Treinta o 40 mil muertos después, el saqueo regular a la población y
al erario, el terror de Estado, la entrega de regiones a grupos
paramilitares, la plena disolución de la seguridad pública y los
ejercicios de simulación de normalidad democrática han tenido efectos
catastróficos en la sociedad: la desarticulación y el desaliento son
evidentes y empieza a proliferar una suerte de resignación ciudadana
ante el achicamiento, el enrarecimiento y el deterioro generalizados en
todos los espacios de la vida, especialmente en el ingreso, la
educación, la calle, la salud y la seguridad. Los saldos de 30 o 40
muertos diarios son un trago cotidiano amargo, pero cada vez más
familiar. Si hace unos años era exasperante la proliferación de asaltos,
hoy esos episodios delictivos ya ni escandalizan, porque se han
instalado en nuestras posibilidades adversas el levantón, el tránsito
súbito a la condición de baja colateral, la decapitación y el desmembramiento.
Ni el miedo, ni la desesperanza ni el cinismo han disipado la exasperación y la rabia de vastos sectores de la población ante la destrucción programada del país. Pero, hasta ahora, ninguna de las masacres, ninguno de los robos, ninguno de los atropellos ha logrado congregar el hartazgo nacional ante la administración corrupta, irresponsable, entreguista y cruenta. No lo consiguieron, por diversas razones, los llamados de empresarios prominentes que sufrieron secuestro y asesinato de un pariente cercano, ni los homicidios múltiples en Ciudad Juárez, ni el desprecio oficial por la vida de los niños que murieron quemados en la Guardería ABC, ni el uso faccioso de los aparatos de justicia, ni la cesión a mineras transnacionales de buena parte del territorio nacional, ni el brutal despido de 40 mil electricistas, ni las muestras de connivencia entre el poder público y las organizaciones delictivas a las que dice combatir.

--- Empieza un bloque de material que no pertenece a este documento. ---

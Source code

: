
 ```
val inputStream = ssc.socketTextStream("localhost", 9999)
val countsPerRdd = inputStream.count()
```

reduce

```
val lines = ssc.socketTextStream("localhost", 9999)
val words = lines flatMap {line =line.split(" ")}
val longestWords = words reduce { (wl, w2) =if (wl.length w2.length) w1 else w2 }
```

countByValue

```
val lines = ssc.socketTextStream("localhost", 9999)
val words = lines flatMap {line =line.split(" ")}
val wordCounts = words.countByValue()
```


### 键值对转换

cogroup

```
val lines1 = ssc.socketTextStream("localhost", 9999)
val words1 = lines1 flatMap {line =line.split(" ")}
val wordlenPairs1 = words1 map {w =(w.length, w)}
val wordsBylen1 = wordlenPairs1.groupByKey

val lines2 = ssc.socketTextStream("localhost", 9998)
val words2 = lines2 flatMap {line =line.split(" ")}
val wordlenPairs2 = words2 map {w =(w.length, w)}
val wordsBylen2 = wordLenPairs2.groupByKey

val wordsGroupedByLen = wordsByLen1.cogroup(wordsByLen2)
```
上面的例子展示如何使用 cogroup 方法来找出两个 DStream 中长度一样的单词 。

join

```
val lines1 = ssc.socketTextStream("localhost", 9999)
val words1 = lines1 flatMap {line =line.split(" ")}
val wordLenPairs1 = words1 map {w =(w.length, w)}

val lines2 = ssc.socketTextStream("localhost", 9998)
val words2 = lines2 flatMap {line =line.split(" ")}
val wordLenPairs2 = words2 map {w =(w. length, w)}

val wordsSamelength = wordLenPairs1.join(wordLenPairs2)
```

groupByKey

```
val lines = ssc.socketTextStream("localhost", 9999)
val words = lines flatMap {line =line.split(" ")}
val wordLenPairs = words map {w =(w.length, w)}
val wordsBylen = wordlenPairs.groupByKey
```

El asesinato de siete personas en Temixco, perpetrado la
semana pasada por un grupo de la delincuencia organizada, incrustado o
no, con vínculos o no, en alguna corporación de seguridad pública,
podría ser el detonante para que la sociedad exprese, de manera masiva,
inequívoca e indiscutible, el enojo contenido por tantos agravios. El
llamado a tomar las calles formulado por Javier Sicilia, padre de una de
las víctimas, ha prendido. Mañana, en una decena de ciudades del país,
un número incierto de ciudadanos se reunirá para exigir que el gobierno
federal ponga un alto al baño de sangre. Ya no es tiempo de
experimentos, y nunca debió serlo, porque la materia de experimentación
ha sido la vida humana. Ya no debe haber margen de condescendencia o
tolerancia ante un régimen que declara una guerra, por ocurrencia propia
o por imposición gringa, y que después no sabe cómo perderla, mucho
menos cómo ganarla, y que termina diciendo:
Que no se equivoquen: la responsabilidad política por las entre 30 y 40 mil vidas destruidas –sin contar las de las viudas, los viudos, las y los huérfanos, las madres y los padres– recae en el jefe nominal del régimen; el mismo que, en la hora de la carnicería, se sube a jugar a un avión de la Fuerza Aérea Mexicana y lanza una broma pueril y disociada:
La ciudadanía no tiene por qué dirigirse a la delincuencia no gubernamental ni exigirle nada, ni hacerse justicia por propia mano, ni ir a comprar armas de fuego; para eso mantiene –y a qué precio– un aparato gubernamental legal y constitucionalmente encargado de prevenir el delito, procurar justicia y velar por las seguridades pública y nacional. Para eso tiene carretadas de dinero nuestro, para eso detenta el monopolio de la violencia legítima, para eso paga –se supone– un enjambre de sesudos asesores.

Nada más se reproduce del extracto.